(Saved entries)
# # # #

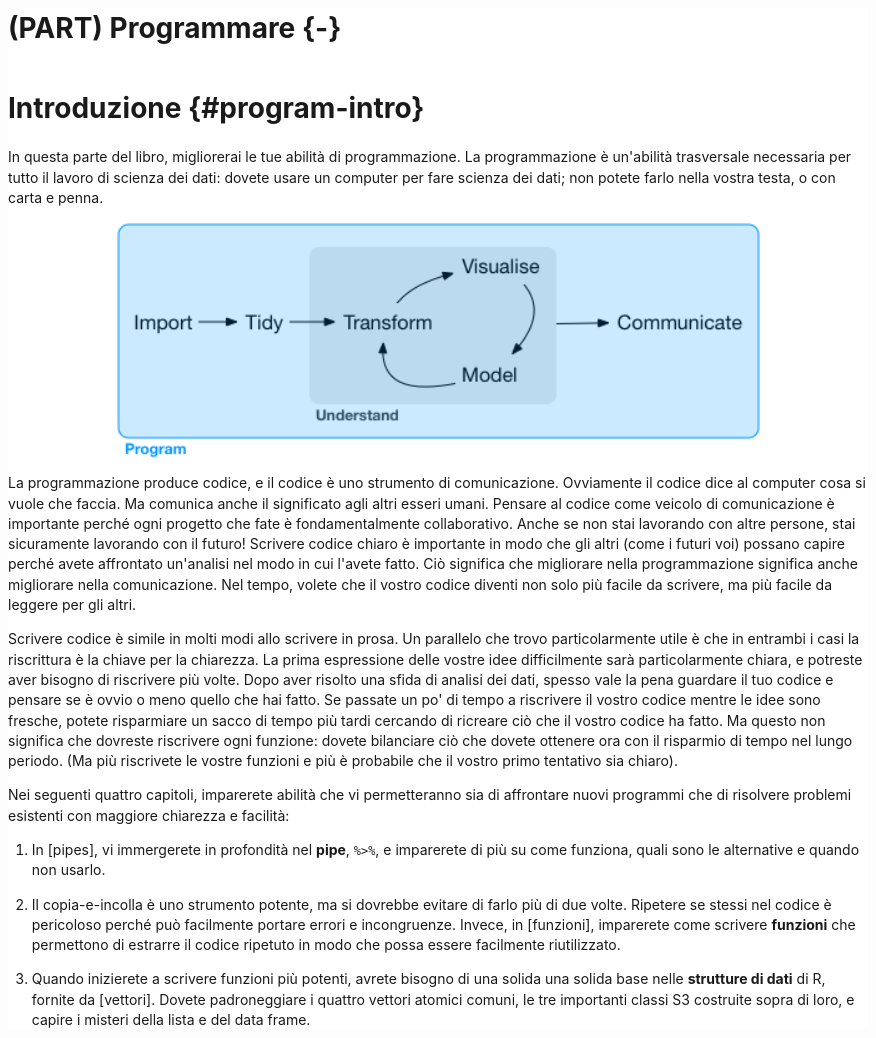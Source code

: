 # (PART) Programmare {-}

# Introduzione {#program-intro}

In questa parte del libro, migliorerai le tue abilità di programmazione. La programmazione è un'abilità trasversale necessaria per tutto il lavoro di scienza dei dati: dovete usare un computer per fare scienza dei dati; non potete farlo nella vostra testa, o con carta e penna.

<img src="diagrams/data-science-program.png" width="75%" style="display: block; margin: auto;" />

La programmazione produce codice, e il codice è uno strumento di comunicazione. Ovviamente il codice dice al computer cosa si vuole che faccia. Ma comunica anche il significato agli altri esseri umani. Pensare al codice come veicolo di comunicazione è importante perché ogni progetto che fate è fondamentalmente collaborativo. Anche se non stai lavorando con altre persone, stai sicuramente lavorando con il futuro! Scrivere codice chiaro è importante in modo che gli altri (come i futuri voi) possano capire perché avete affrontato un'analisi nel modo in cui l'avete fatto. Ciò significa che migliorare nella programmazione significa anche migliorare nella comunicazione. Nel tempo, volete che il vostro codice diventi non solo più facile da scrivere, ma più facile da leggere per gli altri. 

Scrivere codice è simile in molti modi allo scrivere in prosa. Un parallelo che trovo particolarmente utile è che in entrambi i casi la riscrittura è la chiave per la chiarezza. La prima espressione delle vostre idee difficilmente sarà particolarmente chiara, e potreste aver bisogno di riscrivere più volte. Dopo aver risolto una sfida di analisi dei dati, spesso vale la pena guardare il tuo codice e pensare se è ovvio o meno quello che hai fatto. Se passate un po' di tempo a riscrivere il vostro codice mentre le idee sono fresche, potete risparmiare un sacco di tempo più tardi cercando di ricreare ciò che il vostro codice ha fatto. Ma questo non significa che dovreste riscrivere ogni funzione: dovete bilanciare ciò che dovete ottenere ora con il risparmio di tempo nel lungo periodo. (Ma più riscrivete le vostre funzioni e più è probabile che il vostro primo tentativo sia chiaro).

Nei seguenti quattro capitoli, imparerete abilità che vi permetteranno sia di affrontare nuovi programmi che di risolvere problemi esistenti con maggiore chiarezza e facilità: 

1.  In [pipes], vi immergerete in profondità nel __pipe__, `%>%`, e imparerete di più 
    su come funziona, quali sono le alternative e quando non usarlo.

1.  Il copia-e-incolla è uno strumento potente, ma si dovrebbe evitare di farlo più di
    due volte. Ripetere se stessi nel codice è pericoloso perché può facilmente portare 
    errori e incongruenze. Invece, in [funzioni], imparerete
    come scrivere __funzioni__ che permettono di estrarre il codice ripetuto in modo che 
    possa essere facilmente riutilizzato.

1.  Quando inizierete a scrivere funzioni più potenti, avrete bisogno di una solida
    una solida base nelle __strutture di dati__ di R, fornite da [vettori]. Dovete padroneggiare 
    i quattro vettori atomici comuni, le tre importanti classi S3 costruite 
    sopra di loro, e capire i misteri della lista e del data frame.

# # # #

Assignment:
In the records above, find the lines containing "farlo" and copy them.

Task output:
In questa parte del libro, migliorerai le tue abilità di programmazione. La programmazione è un'abilità trasversale necessaria per tutto il lavoro di scienza dei dati: dovete usare un computer per fare scienza dei dati; non potete farlo nella vostra testa, o con carta e penna.
1.  Il copia-e-incolla è uno strumento potente, ma si dovrebbe evitare di farlo più di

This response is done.